→ PROMPT: Transcribe the data that follows without changing a word, and omit the pictures.

→ RECORDS FOR THIS TASK:
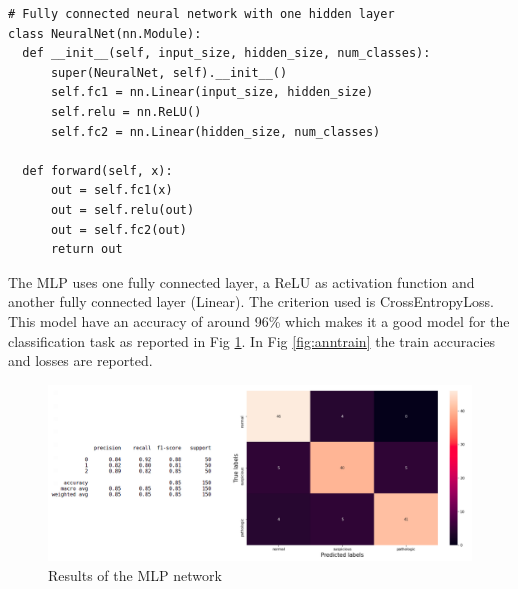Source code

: \documentclass[a4paper,12pt]{article}
\begin{document}
\begin{Verbatim}[fontsize=\small]
# Fully connected neural network with one hidden layer
class NeuralNet(nn.Module):
  def __init__(self, input_size, hidden_size, num_classes):
      super(NeuralNet, self).__init__()
      self.fc1 = nn.Linear(input_size, hidden_size) 
      self.relu = nn.ReLU()
      self.fc2 = nn.Linear(hidden_size, num_classes)  
  
  def forward(self, x):
      out = self.fc1(x)
      out = self.relu(out)
      out = self.fc2(out)
      return out
\end{Verbatim}

\noindent The MLP uses one fully connected layer, a ReLU as activation function and another fully connected layer (Linear). The criterion used is CrossEntropyLoss. This model have an accuracy of around 96\% which makes it a good model for the classification task as reported in Fig \ref{fig:annres}. In Fig \ref{fig:anntrain} the train accuracies and losses are reported.

\begin{figure}[H]
  \begin{center}
  \includegraphics[width=1.0\textwidth]{images/ann_res.png}
  \end{center}
  \caption{Results of the MLP network}
  \label{fig:annres}
\end{figure}
\end{document}
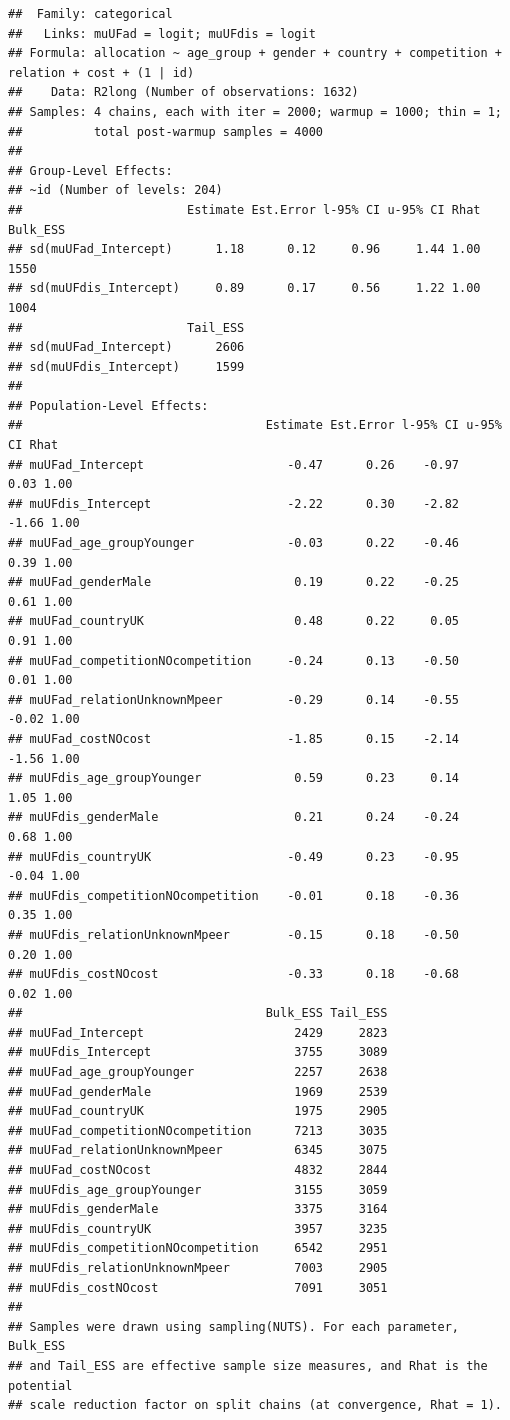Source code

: \documentclass[
]{article}
\begin{document}
\begin{verbatim}
##  Family: categorical 
##   Links: muUFad = logit; muUFdis = logit 
## Formula: allocation ~ age_group + gender + country + competition + relation + cost + (1 | id) 
##    Data: R2long (Number of observations: 1632) 
## Samples: 4 chains, each with iter = 2000; warmup = 1000; thin = 1;
##          total post-warmup samples = 4000
## 
## Group-Level Effects: 
## ~id (Number of levels: 204) 
##                       Estimate Est.Error l-95% CI u-95% CI Rhat Bulk_ESS
## sd(muUFad_Intercept)      1.18      0.12     0.96     1.44 1.00     1550
## sd(muUFdis_Intercept)     0.89      0.17     0.56     1.22 1.00     1004
##                       Tail_ESS
## sd(muUFad_Intercept)      2606
## sd(muUFdis_Intercept)     1599
## 
## Population-Level Effects: 
##                                  Estimate Est.Error l-95% CI u-95% CI Rhat
## muUFad_Intercept                    -0.47      0.26    -0.97     0.03 1.00
## muUFdis_Intercept                   -2.22      0.30    -2.82    -1.66 1.00
## muUFad_age_groupYounger             -0.03      0.22    -0.46     0.39 1.00
## muUFad_genderMale                    0.19      0.22    -0.25     0.61 1.00
## muUFad_countryUK                     0.48      0.22     0.05     0.91 1.00
## muUFad_competitionNOcompetition     -0.24      0.13    -0.50     0.01 1.00
## muUFad_relationUnknownMpeer         -0.29      0.14    -0.55    -0.02 1.00
## muUFad_costNOcost                   -1.85      0.15    -2.14    -1.56 1.00
## muUFdis_age_groupYounger             0.59      0.23     0.14     1.05 1.00
## muUFdis_genderMale                   0.21      0.24    -0.24     0.68 1.00
## muUFdis_countryUK                   -0.49      0.23    -0.95    -0.04 1.00
## muUFdis_competitionNOcompetition    -0.01      0.18    -0.36     0.35 1.00
## muUFdis_relationUnknownMpeer        -0.15      0.18    -0.50     0.20 1.00
## muUFdis_costNOcost                  -0.33      0.18    -0.68     0.02 1.00
##                                  Bulk_ESS Tail_ESS
## muUFad_Intercept                     2429     2823
## muUFdis_Intercept                    3755     3089
## muUFad_age_groupYounger              2257     2638
## muUFad_genderMale                    1969     2539
## muUFad_countryUK                     1975     2905
## muUFad_competitionNOcompetition      7213     3035
## muUFad_relationUnknownMpeer          6345     3075
## muUFad_costNOcost                    4832     2844
## muUFdis_age_groupYounger             3155     3059
## muUFdis_genderMale                   3375     3164
## muUFdis_countryUK                    3957     3235
## muUFdis_competitionNOcompetition     6542     2951
## muUFdis_relationUnknownMpeer         7003     2905
## muUFdis_costNOcost                   7091     3051
## 
## Samples were drawn using sampling(NUTS). For each parameter, Bulk_ESS
## and Tail_ESS are effective sample size measures, and Rhat is the potential
## scale reduction factor on split chains (at convergence, Rhat = 1).
\end{verbatim}
\end{document}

→ SOLVED EXERCISE:
Source code

: \documentclass[a4paper,12pt]{article}
\begin{document}
\begin{Verbatim}[fontsize=\small]
# Fully connected neural network with one hidden layer
class NeuralNet(nn.Module):
  def __init__(self, input_size, hidden_size, num_classes):
      super(NeuralNet, self).__init__()
      self.fc1 = nn.Linear(input_size, hidden_size) 
      self.relu = nn.ReLU()
      self.fc2 = nn.Linear(hidden_size, num_classes)  
  
  def forward(self, x):
      out = self.fc1(x)
      out = self.relu(out)
      out = self.fc2(out)
      return out
\end{Verbatim}

\noindent The MLP uses one fully connected layer, a ReLU as activation function and another fully connected layer (Linear). The criterion used is CrossEntropyLoss. This model have an accuracy of around 96\% which makes it a good model for the classification task as reported in Fig \ref{fig:annres}. In Fig \ref{fig:anntrain} the train accuracies and losses are reported.

\begin{figure}[H]
  \begin{center}
  \includegraphics[width=1.0\textwidth]{images/ann_res.png}
  \end{center}
  \caption{Results of the MLP network}
  \label{fig:annres}
\end{figure}
\end{document}
Source code

: \documentclass[
]{article}
\begin{document}
\begin{verbatim}
##  Family: categorical 
##   Links: muUFad = logit; muUFdis = logit 
## Formula: allocation ~ age_group + gender + country + competition + relation + cost + (1 | id) 
##    Data: R2long (Number of observations: 1632) 
## Samples: 4 chains, each with iter = 2000; warmup = 1000; thin = 1;
##          total post-warmup samples = 4000
## 
## Group-Level Effects: 
## ~id (Number of levels: 204) 
##                       Estimate Est.Error l-95% CI u-95% CI Rhat Bulk_ESS
## sd(muUFad_Intercept)      1.18      0.12     0.96     1.44 1.00     1550
## sd(muUFdis_Intercept)     0.89      0.17     0.56     1.22 1.00     1004
##                       Tail_ESS
## sd(muUFad_Intercept)      2606
## sd(muUFdis_Intercept)     1599
## 
## Population-Level Effects: 
##                                  Estimate Est.Error l-95% CI u-95% CI Rhat
## muUFad_Intercept                    -0.47      0.26    -0.97     0.03 1.00
## muUFdis_Intercept                   -2.22      0.30    -2.82    -1.66 1.00
## muUFad_age_groupYounger             -0.03      0.22    -0.46     0.39 1.00
## muUFad_genderMale                    0.19      0.22    -0.25     0.61 1.00
## muUFad_countryUK                     0.48      0.22     0.05     0.91 1.00
## muUFad_competitionNOcompetition     -0.24      0.13    -0.50     0.01 1.00
## muUFad_relationUnknownMpeer         -0.29      0.14    -0.55    -0.02 1.00
## muUFad_costNOcost                   -1.85      0.15    -2.14    -1.56 1.00
## muUFdis_age_groupYounger             0.59      0.23     0.14     1.05 1.00
## muUFdis_genderMale                   0.21      0.24    -0.24     0.68 1.00
## muUFdis_countryUK                   -0.49      0.23    -0.95    -0.04 1.00
## muUFdis_competitionNOcompetition    -0.01      0.18    -0.36     0.35 1.00
## muUFdis_relationUnknownMpeer        -0.15      0.18    -0.50     0.20 1.00
## muUFdis_costNOcost                  -0.33      0.18    -0.68     0.02 1.00
##                                  Bulk_ESS Tail_ESS
## muUFad_Intercept                     2429     2823
## muUFdis_Intercept                    3755     3089
## muUFad_age_groupYounger              2257     2638
## muUFad_genderMale                    1969     2539
## muUFad_countryUK                     1975     2905
## muUFad_competitionNOcompetition      7213     3035
## muUFad_relationUnknownMpeer          6345     3075
## muUFad_costNOcost                    4832     2844
## muUFdis_age_groupYounger             3155     3059
## muUFdis_genderMale                   3375     3164
## muUFdis_countryUK                    3957     3235
## muUFdis_competitionNOcompetition     6542     2951
## muUFdis_relationUnknownMpeer         7003     2905
## muUFdis_costNOcost                   7091     3051
## 
## Samples were drawn using sampling(NUTS). For each parameter, Bulk_ESS
## and Tail_ESS are effective sample size measures, and Rhat is the potential
## scale reduction factor on split chains (at convergence, Rhat = 1).
\end{verbatim}
\end{document}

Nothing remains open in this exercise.